*** Listed entries ***

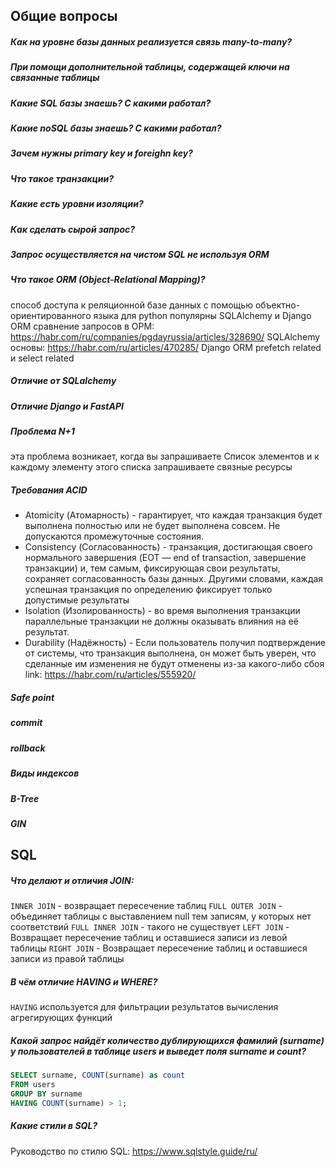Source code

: ## Общие вопросы
##### Как на уровне базы данных реализуется связь many-to-many?
##### При помощи дополнительной таблицы, содержащей ключи на связанные таблицы
##### Какие SQL базы знаешь? С какими работал?
##### Какие noSQL базы знаешь? С какими работал?
##### Зачем нужны primary key и foreighn key?
##### Что такое транзакции?
##### Какие есть уровни изоляции?
##### Как сделать сырой запрос?
##### Запрос осуществляется на чистом SQL не используя ORM
##### Что такое ORM (Object-Relational Mapping)?
способ доступа к реляционной базе данных с помощью объектно-ориентированного языка
для python популярны SQLAlchemy и Django ORM
сравнение запросов в ОРМ: https://habr.com/ru/companies/pgdayrussia/articles/328690/
SQLAlchemy
основы: https://habr.com/ru/articles/470285/
Django ORM
prefetch
related и select related
##### Отличие от SQLalchemy
##### Отличие Django и FastAPI
##### Проблема N+1
эта проблема возникает, когда вы запрашиваете Список элементов и к каждому элементу этого списка запрашиваете связные ресурсы
##### Требования ACID
- Atomicity (Атомарность) - гарантирует, что каждая транзакция будет выполнена полностью или не будет выполнена совсем. Не допускаются промежуточные состояния.
- Consistency (Согласованность) - транзакция, достигающая своего нормального завершения (EOT — end of transaction, завершение транзакции) и, тем самым, фиксирующая свои результаты, сохраняет согласованность базы данных. Другими словами, каждая успешная транзакция по определению фиксирует только допустимые результаты
- Isolation (Изолированность) - во время выполнения транзакции параллельные транзакции не должны оказывать влияния на её результат.
- Durability (Надёжность) - Если пользователь получил подтверждение от системы, что транзакция выполнена, он может быть уверен, что сделанные им изменения не будут отменены из-за какого-либо сбоя
link: https://habr.com/ru/articles/555920/
##### Safe point
##### commit
##### rollback
##### Виды индексов
##### B-Tree
##### GIN 

## SQL
##### Что делают и отличия JOIN: 
`INNER JOIN` - возвращает пересечение таблиц
`FULL OUTER JOIN` - объединяет таблицы с выставлением null тем записям, у которых нет соответствий
`FULL INNER JOIN` - такого не существует
`LEFT JOIN` - Возвращает пересечение таблиц и оставшиеся записи из левой таблицы
`RIGHT JOIN` - Возвращает пересечение таблиц и оставшиеся записи из правой таблицы
##### В чём отличие HAVING и WHERE?
`HAVING` используется для фильтрации результатов вычисления агрегирующих функций
##### Какой запрос найдёт количество дублирующихся фамилий (surname) у пользователей в таблице users и выведет поля surname и count?
```sql
SELECT surname, COUNT(surname) as count
FROM users
GROUP BY surname
HAVING COUNT(surname) > 1;
```
##### Какие стили в SQL?
Руководство по стилю SQL: https://www.sqlstyle.guide/ru/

*** End of Listed entries ***

> _Work request_: Word for word, reproduce all of the entries above and omit the pictures.

> _Output of the exercise_:
Source code

: ## Общие вопросы
##### Как на уровне базы данных реализуется связь many-to-many?
##### При помощи дополнительной таблицы, содержащей ключи на связанные таблицы
##### Какие SQL базы знаешь? С какими работал?
##### Какие noSQL базы знаешь? С какими работал?
##### Зачем нужны primary key и foreighn key?
##### Что такое транзакции?
##### Какие есть уровни изоляции?
##### Как сделать сырой запрос?
##### Запрос осуществляется на чистом SQL не используя ORM
##### Что такое ORM (Object-Relational Mapping)?
способ доступа к реляционной базе данных с помощью объектно-ориентированного языка
для python популярны SQLAlchemy и Django ORM
сравнение запросов в ОРМ: https://habr.com/ru/companies/pgdayrussia/articles/328690/
SQLAlchemy
основы: https://habr.com/ru/articles/470285/
Django ORM
prefetch
related и select related
##### Отличие от SQLalchemy
##### Отличие Django и FastAPI
##### Проблема N+1
эта проблема возникает, когда вы запрашиваете Список элементов и к каждому элементу этого списка запрашиваете связные ресурсы
##### Требования ACID
- Atomicity (Атомарность) - гарантирует, что каждая транзакция будет выполнена полностью или не будет выполнена совсем. Не допускаются промежуточные состояния.
- Consistency (Согласованность) - транзакция, достигающая своего нормального завершения (EOT — end of transaction, завершение транзакции) и, тем самым, фиксирующая свои результаты, сохраняет согласованность базы данных. Другими словами, каждая успешная транзакция по определению фиксирует только допустимые результаты
- Isolation (Изолированность) - во время выполнения транзакции параллельные транзакции не должны оказывать влияния на её результат.
- Durability (Надёжность) - Если пользователь получил подтверждение от системы, что транзакция выполнена, он может быть уверен, что сделанные им изменения не будут отменены из-за какого-либо сбоя
link: https://habr.com/ru/articles/555920/
##### Safe point
##### commit
##### rollback
##### Виды индексов
##### B-Tree
##### GIN 

## SQL
##### Что делают и отличия JOIN: 
`INNER JOIN` - возвращает пересечение таблиц
`FULL OUTER JOIN` - объединяет таблицы с выставлением null тем записям, у которых нет соответствий
`FULL INNER JOIN` - такого не существует
`LEFT JOIN` - Возвращает пересечение таблиц и оставшиеся записи из левой таблицы
`RIGHT JOIN` - Возвращает пересечение таблиц и оставшиеся записи из правой таблицы
##### В чём отличие HAVING и WHERE?
`HAVING` используется для фильтрации результатов вычисления агрегирующих функций
##### Какой запрос найдёт количество дублирующихся фамилий (surname) у пользователей в таблице users и выведет поля surname и count?
```sql
SELECT surname, COUNT(surname) as count
FROM users
GROUP BY surname
HAVING COUNT(surname) > 1;
```
##### Какие стили в SQL?
Руководство по стилю SQL: https://www.sqlstyle.guide/ru/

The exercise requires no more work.